Task directions - Give back every record word for word, but keep the pictures out.

Data under study -
# # # #
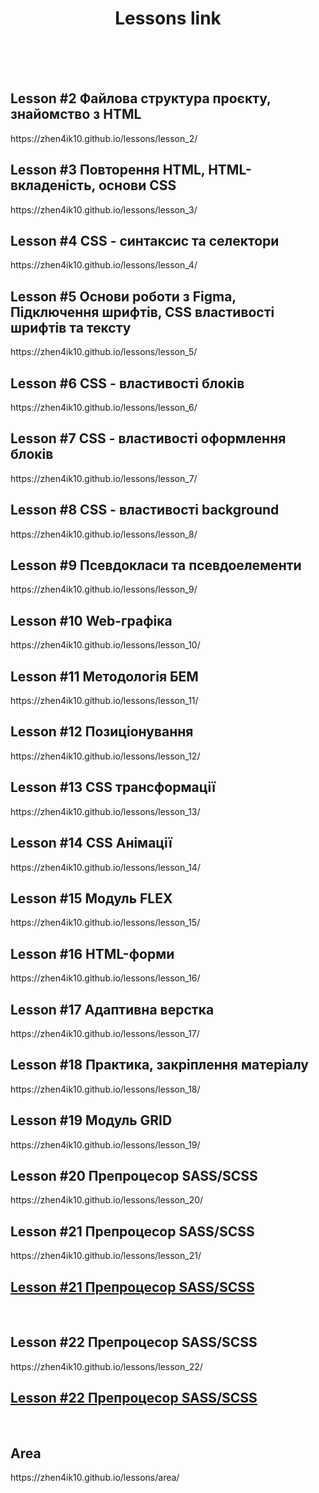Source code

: <h1 align="center">Lessons link</h1>
<br>
<br>
<br>
<h2>Lesson #2 Файлова структура проєкту, знайомство з HTML</h2>
https://zhen4ik10.github.io/lessons/lesson_2/
<br>
<h2>Lesson #3 Повторення HTML, HTML-вкладеність, основи CSS</h2>
https://zhen4ik10.github.io/lessons/lesson_3/
<br>
<h2>Lesson #4 CSS - синтаксис та селектори</h2>
https://zhen4ik10.github.io/lessons/lesson_4/
<br>
<h2>Lesson #5 Основи роботи з Figma, Підключення шрифтів, CSS властивості шрифтів та тексту</h2>
https://zhen4ik10.github.io/lessons/lesson_5/
<br>
<h2>Lesson #6 CSS - властивості блоків</h2>
https://zhen4ik10.github.io/lessons/lesson_6/
<br>
<h2>Lesson #7 CSS - властивості оформлення блоків</h2>
https://zhen4ik10.github.io/lessons/lesson_7/
<br>
<h2>Lesson #8 CSS - властивості background</h2>
https://zhen4ik10.github.io/lessons/lesson_8/
<br>
<h2>Lesson #9 Псевдокласи та псевдоелементи</h2>
https://zhen4ik10.github.io/lessons/lesson_9/
<br>
<h2>Lesson #10 Web-графіка</h2>
https://zhen4ik10.github.io/lessons/lesson_10/
<br>
<h2>Lesson #11 Методологія БЕМ</h2>
https://zhen4ik10.github.io/lessons/lesson_11/
<br>
<h2>Lesson #12 Позиціонування</h2>
https://zhen4ik10.github.io/lessons/lesson_12/
<br>
<h2>Lesson #13 CSS трансформації</h2>
https://zhen4ik10.github.io/lessons/lesson_13/
<br>
<h2>Lesson #14 CSS Анімації</h2>
https://zhen4ik10.github.io/lessons/lesson_14/
<br>
<h2>Lesson #15 Модуль FLEX</h2>
https://zhen4ik10.github.io/lessons/lesson_15/
<br>
<h2>Lesson #16 HTML-форми</h2>
https://zhen4ik10.github.io/lessons/lesson_16/
<br>
<h2>Lesson #17 Адаптивна верстка</h2>
https://zhen4ik10.github.io/lessons/lesson_17/
<br>
<h2>Lesson #18 Практика, закріплення матеріалу</h2>
https://zhen4ik10.github.io/lessons/lesson_18/
<br>
<h2>Lesson #19 Модуль GRID</h2>
https://zhen4ik10.github.io/lessons/lesson_19/
<br>
<h2>Lesson #20 Препроцесор SASS/SCSS</h2>
https://zhen4ik10.github.io/lessons/lesson_20/
<br>
<h2>Lesson #21 Препроцесор SASS/SCSS</h2>
https://zhen4ik10.github.io/lessons/lesson_21/
<br>
<h2>
  <a href="https://zhen4ik10.github.io/lessons/lesson_21">
      Lesson #21 Препроцесор SASS/SCSS
  </a>
</h2>
<br>
<h2>Lesson #22 Препроцесор SASS/SCSS</h2>
https://zhen4ik10.github.io/lessons/lesson_22/
<br>
<h2>
  <a href="https://zhen4ik10.github.io/lessons/lesson_22">
      Lesson #22 Препроцесор SASS/SCSS
  </a>
</h2>
<br>
<h2>Area</h2>
https://zhen4ik10.github.io/lessons/area/
<br>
# # # #
Exercise result -
Source code

: <h1 align="center">Lessons link</h1>
<br>
<br>
<br>
<h2>Lesson #2 Файлова структура проєкту, знайомство з HTML</h2>
https://zhen4ik10.github.io/lessons/lesson_2/
<br>
<h2>Lesson #3 Повторення HTML, HTML-вкладеність, основи CSS</h2>
https://zhen4ik10.github.io/lessons/lesson_3/
<br>
<h2>Lesson #4 CSS - синтаксис та селектори</h2>
https://zhen4ik10.github.io/lessons/lesson_4/
<br>
<h2>Lesson #5 Основи роботи з Figma, Підключення шрифтів, CSS властивості шрифтів та тексту</h2>
https://zhen4ik10.github.io/lessons/lesson_5/
<br>
<h2>Lesson #6 CSS - властивості блоків</h2>
https://zhen4ik10.github.io/lessons/lesson_6/
<br>
<h2>Lesson #7 CSS - властивості оформлення блоків</h2>
https://zhen4ik10.github.io/lessons/lesson_7/
<br>
<h2>Lesson #8 CSS - властивості background</h2>
https://zhen4ik10.github.io/lessons/lesson_8/
<br>
<h2>Lesson #9 Псевдокласи та псевдоелементи</h2>
https://zhen4ik10.github.io/lessons/lesson_9/
<br>
<h2>Lesson #10 Web-графіка</h2>
https://zhen4ik10.github.io/lessons/lesson_10/
<br>
<h2>Lesson #11 Методологія БЕМ</h2>
https://zhen4ik10.github.io/lessons/lesson_11/
<br>
<h2>Lesson #12 Позиціонування</h2>
https://zhen4ik10.github.io/lessons/lesson_12/
<br>
<h2>Lesson #13 CSS трансформації</h2>
https://zhen4ik10.github.io/lessons/lesson_13/
<br>
<h2>Lesson #14 CSS Анімації</h2>
https://zhen4ik10.github.io/lessons/lesson_14/
<br>
<h2>Lesson #15 Модуль FLEX</h2>
https://zhen4ik10.github.io/lessons/lesson_15/
<br>
<h2>Lesson #16 HTML-форми</h2>
https://zhen4ik10.github.io/lessons/lesson_16/
<br>
<h2>Lesson #17 Адаптивна верстка</h2>
https://zhen4ik10.github.io/lessons/lesson_17/
<br>
<h2>Lesson #18 Практика, закріплення матеріалу</h2>
https://zhen4ik10.github.io/lessons/lesson_18/
<br>
<h2>Lesson #19 Модуль GRID</h2>
https://zhen4ik10.github.io/lessons/lesson_19/
<br>
<h2>Lesson #20 Препроцесор SASS/SCSS</h2>
https://zhen4ik10.github.io/lessons/lesson_20/
<br>
<h2>Lesson #21 Препроцесор SASS/SCSS</h2>
https://zhen4ik10.github.io/lessons/lesson_21/
<br>
<h2>
  <a href="https://zhen4ik10.github.io/lessons/lesson_21">
      Lesson #21 Препроцесор SASS/SCSS
  </a>
</h2>
<br>
<h2>Lesson #22 Препроцесор SASS/SCSS</h2>
https://zhen4ik10.github.io/lessons/lesson_22/
<br>
<h2>
  <a href="https://zhen4ik10.github.io/lessons/lesson_22">
      Lesson #22 Препроцесор SASS/SCSS
  </a>
</h2>
<br>
<h2>Area</h2>
https://zhen4ik10.github.io/lessons/area/
<br>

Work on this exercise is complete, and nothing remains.